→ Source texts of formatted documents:

-- Opening Marker --

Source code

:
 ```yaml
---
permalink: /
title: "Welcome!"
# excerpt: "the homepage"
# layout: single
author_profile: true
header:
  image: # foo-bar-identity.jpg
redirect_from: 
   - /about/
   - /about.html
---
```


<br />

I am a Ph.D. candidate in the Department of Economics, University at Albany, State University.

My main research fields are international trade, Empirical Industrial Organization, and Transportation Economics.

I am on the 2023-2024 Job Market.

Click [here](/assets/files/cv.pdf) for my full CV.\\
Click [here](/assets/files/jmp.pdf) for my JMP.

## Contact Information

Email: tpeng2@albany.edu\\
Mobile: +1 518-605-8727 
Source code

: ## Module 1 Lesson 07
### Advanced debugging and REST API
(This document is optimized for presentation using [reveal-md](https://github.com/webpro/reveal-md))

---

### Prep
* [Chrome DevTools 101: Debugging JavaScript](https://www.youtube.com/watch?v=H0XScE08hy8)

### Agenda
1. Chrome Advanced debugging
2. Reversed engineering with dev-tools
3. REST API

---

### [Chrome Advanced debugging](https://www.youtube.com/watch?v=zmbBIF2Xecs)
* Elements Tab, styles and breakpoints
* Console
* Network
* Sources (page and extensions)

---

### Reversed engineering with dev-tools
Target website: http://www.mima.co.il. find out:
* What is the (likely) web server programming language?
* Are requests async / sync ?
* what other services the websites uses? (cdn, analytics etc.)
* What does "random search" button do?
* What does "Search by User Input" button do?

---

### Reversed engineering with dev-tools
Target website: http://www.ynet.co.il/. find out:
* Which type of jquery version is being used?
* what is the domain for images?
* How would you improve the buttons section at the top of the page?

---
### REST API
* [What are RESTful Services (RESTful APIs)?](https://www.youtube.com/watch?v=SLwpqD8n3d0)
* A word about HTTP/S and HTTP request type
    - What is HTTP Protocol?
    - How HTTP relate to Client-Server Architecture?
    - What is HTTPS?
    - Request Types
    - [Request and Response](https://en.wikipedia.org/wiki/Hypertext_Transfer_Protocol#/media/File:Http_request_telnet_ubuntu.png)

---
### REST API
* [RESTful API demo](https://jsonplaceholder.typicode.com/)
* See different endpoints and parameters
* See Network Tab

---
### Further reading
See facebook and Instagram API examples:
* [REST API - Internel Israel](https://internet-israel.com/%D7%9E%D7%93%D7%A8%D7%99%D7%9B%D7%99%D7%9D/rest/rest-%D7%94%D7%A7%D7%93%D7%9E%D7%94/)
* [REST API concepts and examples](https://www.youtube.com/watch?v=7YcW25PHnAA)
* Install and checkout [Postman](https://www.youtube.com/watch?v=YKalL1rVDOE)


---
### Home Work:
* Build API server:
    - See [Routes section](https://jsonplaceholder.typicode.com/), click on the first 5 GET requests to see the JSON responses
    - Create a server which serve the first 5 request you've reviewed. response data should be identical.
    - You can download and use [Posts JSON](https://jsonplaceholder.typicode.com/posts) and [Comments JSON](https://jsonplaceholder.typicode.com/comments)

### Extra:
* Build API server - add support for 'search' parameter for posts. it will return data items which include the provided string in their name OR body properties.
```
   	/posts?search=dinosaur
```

-- Closing Marker --

→ EXERCISE PROMPT: Return each line of the data exactly as it was given.

→ OUTPUT FOR THIS EXERCISE:
Source code

:
 ```yaml
---
permalink: /
title: "Welcome!"
# excerpt: "the homepage"
# layout: single
author_profile: true
header:
  image: # foo-bar-identity.jpg
redirect_from: 
   - /about/
   - /about.html
---
```


<br />

I am a Ph.D. candidate in the Department of Economics, University at Albany, State University.

My main research fields are international trade, Empirical Industrial Organization, and Transportation Economics.

I am on the 2023-2024 Job Market.

Click [here](/assets/files/cv.pdf) for my full CV.\\
Click [here](/assets/files/jmp.pdf) for my JMP.

## Contact Information

Email: tpeng2@albany.edu\\
Mobile: +1 518-605-8727 
Source code

: ## Module 1 Lesson 07
### Advanced debugging and REST API
(This document is optimized for presentation using [reveal-md](https://github.com/webpro/reveal-md))

---

### Prep
* [Chrome DevTools 101: Debugging JavaScript](https://www.youtube.com/watch?v=H0XScE08hy8)

### Agenda
1. Chrome Advanced debugging
2. Reversed engineering with dev-tools
3. REST API

---

### [Chrome Advanced debugging](https://www.youtube.com/watch?v=zmbBIF2Xecs)
* Elements Tab, styles and breakpoints
* Console
* Network
* Sources (page and extensions)

---

### Reversed engineering with dev-tools
Target website: http://www.mima.co.il. find out:
* What is the (likely) web server programming language?
* Are requests async / sync ?
* what other services the websites uses? (cdn, analytics etc.)
* What does "random search" button do?
* What does "Search by User Input" button do?

---

### Reversed engineering with dev-tools
Target website: http://www.ynet.co.il/. find out:
* Which type of jquery version is being used?
* what is the domain for images?
* How would you improve the buttons section at the top of the page?

---
### REST API
* [What are RESTful Services (RESTful APIs)?](https://www.youtube.com/watch?v=SLwpqD8n3d0)
* A word about HTTP/S and HTTP request type
    - What is HTTP Protocol?
    - How HTTP relate to Client-Server Architecture?
    - What is HTTPS?
    - Request Types
    - [Request and Response](https://en.wikipedia.org/wiki/Hypertext_Transfer_Protocol#/media/File:Http_request_telnet_ubuntu.png)

---
### REST API
* [RESTful API demo](https://jsonplaceholder.typicode.com/)
* See different endpoints and parameters
* See Network Tab

---
### Further reading
See facebook and Instagram API examples:
* [REST API - Internel Israel](https://internet-israel.com/%D7%9E%D7%93%D7%A8%D7%99%D7%9B%D7%99%D7%9D/rest/rest-%D7%94%D7%A7%D7%93%D7%9E%D7%94/)
* [REST API concepts and examples](https://www.youtube.com/watch?v=7YcW25PHnAA)
* Install and checkout [Postman](https://www.youtube.com/watch?v=YKalL1rVDOE)


---
### Home Work:
* Build API server:
    - See [Routes section](https://jsonplaceholder.typicode.com/), click on the first 5 GET requests to see the JSON responses
    - Create a server which serve the first 5 request you've reviewed. response data should be identical.
    - You can download and use [Posts JSON](https://jsonplaceholder.typicode.com/posts) and [Comments JSON](https://jsonplaceholder.typicode.com/comments)

### Extra:
* Build API server - add support for 'search' parameter for posts. it will return data items which include the provided string in their name OR body properties.
```
   	/posts?search=dinosaur
```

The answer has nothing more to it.